(Data for analysis)
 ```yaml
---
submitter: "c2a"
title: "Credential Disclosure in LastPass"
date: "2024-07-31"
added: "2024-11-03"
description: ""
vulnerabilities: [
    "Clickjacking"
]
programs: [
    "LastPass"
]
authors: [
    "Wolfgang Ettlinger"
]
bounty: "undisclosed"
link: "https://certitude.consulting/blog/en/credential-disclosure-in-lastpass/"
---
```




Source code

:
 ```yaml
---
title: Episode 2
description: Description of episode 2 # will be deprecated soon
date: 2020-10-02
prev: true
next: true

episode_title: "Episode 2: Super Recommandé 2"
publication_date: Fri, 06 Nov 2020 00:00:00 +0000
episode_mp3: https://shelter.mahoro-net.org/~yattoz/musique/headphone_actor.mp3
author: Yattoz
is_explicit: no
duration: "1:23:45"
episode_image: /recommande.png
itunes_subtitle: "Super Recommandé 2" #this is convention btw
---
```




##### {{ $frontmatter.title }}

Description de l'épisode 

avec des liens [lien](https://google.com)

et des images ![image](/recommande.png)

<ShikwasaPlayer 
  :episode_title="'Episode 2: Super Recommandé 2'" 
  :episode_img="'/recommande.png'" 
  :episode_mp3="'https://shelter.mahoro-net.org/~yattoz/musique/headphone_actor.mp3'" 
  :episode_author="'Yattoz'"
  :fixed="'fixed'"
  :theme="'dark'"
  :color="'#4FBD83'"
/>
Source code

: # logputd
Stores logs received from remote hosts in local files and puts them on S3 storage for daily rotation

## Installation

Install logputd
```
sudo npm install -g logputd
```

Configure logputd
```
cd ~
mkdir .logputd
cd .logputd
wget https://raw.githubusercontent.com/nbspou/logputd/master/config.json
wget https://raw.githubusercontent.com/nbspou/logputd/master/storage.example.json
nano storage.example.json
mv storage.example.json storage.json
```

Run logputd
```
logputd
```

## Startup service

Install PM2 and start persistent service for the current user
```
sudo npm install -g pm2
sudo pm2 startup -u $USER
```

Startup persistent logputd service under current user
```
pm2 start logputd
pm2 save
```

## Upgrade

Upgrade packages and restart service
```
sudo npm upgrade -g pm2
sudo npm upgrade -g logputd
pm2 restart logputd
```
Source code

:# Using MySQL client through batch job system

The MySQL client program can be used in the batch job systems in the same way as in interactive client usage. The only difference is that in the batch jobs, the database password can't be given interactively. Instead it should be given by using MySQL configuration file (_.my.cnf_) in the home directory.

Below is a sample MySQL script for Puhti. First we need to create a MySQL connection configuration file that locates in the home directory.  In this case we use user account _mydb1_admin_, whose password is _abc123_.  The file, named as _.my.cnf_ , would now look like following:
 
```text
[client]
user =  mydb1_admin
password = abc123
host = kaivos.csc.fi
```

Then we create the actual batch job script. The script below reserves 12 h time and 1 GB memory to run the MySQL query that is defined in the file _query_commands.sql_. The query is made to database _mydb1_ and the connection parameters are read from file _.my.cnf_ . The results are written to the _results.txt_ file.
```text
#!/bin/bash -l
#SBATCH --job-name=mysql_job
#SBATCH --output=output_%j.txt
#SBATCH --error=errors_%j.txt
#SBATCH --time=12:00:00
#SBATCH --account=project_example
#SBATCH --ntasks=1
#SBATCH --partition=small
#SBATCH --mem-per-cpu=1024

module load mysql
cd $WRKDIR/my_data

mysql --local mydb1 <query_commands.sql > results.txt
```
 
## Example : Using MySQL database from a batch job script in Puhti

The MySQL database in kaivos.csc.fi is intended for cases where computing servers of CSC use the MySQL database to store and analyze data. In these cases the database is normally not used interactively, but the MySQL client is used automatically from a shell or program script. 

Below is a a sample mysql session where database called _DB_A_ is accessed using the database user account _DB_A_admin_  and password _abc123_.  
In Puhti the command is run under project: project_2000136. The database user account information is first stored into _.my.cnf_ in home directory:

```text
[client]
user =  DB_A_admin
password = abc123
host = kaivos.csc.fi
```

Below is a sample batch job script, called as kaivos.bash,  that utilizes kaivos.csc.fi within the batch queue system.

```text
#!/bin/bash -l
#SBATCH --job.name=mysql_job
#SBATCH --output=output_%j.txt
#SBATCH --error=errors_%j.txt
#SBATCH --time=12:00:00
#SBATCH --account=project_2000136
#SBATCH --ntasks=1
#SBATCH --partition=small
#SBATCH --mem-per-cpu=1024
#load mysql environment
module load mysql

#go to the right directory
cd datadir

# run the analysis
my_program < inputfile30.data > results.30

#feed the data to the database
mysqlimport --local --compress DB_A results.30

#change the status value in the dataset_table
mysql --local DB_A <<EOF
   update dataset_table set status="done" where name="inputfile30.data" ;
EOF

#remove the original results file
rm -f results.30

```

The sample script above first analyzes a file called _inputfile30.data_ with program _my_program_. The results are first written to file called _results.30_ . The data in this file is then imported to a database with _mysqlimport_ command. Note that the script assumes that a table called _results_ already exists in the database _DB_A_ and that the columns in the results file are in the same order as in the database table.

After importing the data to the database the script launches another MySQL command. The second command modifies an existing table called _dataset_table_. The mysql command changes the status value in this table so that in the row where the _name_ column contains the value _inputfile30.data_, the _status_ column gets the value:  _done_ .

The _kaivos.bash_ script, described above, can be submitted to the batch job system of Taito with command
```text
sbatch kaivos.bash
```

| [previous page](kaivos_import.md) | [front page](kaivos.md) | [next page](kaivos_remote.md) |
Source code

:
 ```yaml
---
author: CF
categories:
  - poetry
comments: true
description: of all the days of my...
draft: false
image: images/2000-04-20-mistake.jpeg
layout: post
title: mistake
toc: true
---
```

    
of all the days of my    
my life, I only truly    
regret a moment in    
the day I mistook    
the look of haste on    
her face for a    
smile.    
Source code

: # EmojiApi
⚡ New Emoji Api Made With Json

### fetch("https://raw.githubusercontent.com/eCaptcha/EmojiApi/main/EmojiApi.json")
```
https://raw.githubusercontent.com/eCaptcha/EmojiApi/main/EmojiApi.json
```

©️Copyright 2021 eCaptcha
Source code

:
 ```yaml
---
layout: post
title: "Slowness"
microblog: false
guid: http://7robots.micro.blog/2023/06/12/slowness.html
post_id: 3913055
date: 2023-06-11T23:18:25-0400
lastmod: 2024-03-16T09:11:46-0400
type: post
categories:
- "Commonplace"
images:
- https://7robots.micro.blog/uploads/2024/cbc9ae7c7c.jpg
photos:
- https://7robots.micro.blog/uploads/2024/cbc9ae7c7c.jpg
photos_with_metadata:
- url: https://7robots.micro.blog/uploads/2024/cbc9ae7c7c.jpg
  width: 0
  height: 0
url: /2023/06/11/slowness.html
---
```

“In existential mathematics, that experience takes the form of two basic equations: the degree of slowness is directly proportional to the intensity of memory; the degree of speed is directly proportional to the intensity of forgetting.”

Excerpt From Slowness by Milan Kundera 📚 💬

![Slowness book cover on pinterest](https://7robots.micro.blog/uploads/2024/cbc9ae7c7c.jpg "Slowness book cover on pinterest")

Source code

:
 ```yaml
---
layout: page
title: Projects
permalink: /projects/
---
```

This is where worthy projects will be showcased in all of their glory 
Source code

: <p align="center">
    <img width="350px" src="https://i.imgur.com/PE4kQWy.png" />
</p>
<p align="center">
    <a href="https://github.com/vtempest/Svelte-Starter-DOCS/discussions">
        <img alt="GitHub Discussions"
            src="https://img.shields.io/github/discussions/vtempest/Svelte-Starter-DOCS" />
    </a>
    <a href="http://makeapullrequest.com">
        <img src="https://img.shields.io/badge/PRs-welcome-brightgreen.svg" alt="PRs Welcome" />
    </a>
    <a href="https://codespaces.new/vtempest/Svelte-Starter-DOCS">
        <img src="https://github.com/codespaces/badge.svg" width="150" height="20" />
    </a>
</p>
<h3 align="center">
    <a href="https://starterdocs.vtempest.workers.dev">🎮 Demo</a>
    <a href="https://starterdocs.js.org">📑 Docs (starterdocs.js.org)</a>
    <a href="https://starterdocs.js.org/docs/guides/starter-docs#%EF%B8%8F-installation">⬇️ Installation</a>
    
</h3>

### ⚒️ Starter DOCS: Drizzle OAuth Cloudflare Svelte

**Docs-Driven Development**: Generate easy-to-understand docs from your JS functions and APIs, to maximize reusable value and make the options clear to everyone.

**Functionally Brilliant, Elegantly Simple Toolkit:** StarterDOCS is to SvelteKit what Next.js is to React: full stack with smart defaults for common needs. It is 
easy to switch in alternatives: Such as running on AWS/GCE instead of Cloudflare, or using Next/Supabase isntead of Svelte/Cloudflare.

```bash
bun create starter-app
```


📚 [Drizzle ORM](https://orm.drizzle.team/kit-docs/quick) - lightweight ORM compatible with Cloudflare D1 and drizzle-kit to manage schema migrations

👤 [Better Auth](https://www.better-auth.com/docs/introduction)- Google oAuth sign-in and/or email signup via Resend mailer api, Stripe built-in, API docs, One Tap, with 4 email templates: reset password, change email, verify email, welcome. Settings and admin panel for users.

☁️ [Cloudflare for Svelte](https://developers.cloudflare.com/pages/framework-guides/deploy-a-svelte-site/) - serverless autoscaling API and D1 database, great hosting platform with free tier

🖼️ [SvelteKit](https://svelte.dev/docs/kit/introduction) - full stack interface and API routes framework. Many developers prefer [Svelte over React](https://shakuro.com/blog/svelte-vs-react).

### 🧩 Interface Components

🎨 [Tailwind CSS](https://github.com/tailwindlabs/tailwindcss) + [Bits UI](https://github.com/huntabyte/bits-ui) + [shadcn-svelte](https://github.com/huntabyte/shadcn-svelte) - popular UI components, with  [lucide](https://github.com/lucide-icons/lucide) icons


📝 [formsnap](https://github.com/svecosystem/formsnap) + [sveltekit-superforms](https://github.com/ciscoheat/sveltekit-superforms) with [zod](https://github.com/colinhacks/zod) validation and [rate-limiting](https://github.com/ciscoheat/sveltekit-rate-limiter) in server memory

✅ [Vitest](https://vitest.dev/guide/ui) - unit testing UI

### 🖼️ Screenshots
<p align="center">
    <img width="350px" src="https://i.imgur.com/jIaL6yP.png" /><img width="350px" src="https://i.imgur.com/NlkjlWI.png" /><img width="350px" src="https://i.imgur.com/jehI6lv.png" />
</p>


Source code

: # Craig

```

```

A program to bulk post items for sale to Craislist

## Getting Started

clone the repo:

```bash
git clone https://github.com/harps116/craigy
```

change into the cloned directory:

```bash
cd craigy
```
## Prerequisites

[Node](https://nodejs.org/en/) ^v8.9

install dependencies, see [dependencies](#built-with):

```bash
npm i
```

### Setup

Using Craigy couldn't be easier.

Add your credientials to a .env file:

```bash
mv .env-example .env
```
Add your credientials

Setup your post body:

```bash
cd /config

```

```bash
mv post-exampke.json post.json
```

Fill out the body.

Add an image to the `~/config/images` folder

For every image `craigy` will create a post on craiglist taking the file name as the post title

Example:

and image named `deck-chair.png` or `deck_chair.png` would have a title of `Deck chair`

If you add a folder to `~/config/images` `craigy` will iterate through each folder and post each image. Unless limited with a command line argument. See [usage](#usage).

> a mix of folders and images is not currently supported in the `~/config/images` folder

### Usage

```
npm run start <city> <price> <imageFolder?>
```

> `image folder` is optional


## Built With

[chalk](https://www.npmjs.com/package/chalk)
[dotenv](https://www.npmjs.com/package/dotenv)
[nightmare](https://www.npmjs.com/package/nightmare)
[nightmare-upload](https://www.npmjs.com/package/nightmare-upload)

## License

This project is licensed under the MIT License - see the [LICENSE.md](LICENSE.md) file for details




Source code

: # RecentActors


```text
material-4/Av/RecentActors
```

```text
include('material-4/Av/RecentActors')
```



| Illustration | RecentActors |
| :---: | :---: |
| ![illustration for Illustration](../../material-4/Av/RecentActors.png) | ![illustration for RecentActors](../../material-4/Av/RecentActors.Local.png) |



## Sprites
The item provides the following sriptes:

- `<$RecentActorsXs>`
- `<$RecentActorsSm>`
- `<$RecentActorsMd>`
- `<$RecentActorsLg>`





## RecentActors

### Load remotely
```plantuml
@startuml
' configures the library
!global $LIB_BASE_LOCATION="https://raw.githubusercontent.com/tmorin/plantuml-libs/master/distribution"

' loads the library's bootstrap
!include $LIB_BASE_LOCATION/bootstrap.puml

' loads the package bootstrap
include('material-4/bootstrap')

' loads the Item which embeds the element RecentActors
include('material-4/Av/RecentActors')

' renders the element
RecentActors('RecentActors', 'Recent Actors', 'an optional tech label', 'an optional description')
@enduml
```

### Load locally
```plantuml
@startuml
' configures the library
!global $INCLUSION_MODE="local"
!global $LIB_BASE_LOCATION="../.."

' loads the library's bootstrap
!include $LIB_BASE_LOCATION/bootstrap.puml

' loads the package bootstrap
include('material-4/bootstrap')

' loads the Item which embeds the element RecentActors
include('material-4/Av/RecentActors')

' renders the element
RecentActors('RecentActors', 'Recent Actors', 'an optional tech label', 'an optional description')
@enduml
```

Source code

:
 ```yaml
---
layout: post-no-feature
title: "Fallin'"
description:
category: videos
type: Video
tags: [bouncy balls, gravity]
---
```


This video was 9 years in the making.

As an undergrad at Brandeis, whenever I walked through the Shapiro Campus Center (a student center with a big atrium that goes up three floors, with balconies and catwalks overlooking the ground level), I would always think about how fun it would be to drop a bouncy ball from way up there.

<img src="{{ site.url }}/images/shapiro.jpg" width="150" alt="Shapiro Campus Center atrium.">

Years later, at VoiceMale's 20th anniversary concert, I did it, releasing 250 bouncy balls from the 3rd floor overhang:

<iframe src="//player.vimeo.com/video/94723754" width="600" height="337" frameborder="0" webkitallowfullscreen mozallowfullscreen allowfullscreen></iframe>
(End Data for analysis)
* _Exercise requirements_
Output all lines from the beginning of the data up to the line holding "Description de l'épisode", that line included, exactly as written.

* _Final answer_
 ```yaml
---
submitter: "c2a"
title: "Credential Disclosure in LastPass"
date: "2024-07-31"
added: "2024-11-03"
description: ""
vulnerabilities: [
    "Clickjacking"
]
programs: [
    "LastPass"
]
authors: [
    "Wolfgang Ettlinger"
]
bounty: "undisclosed"
link: "https://certitude.consulting/blog/en/credential-disclosure-in-lastpass/"
---
```




Source code

:
 ```yaml
---
title: Episode 2
description: Description of episode 2 # will be deprecated soon
date: 2020-10-02
prev: true
next: true

episode_title: "Episode 2: Super Recommandé 2"
publication_date: Fri, 06 Nov 2020 00:00:00 +0000
episode_mp3: https://shelter.mahoro-net.org/~yattoz/musique/headphone_actor.mp3
author: Yattoz
is_explicit: no
duration: "1:23:45"
episode_image: /recommande.png
itunes_subtitle: "Super Recommandé 2" #this is convention btw
---
```




##### {{ $frontmatter.title }}

Description de l'épisode 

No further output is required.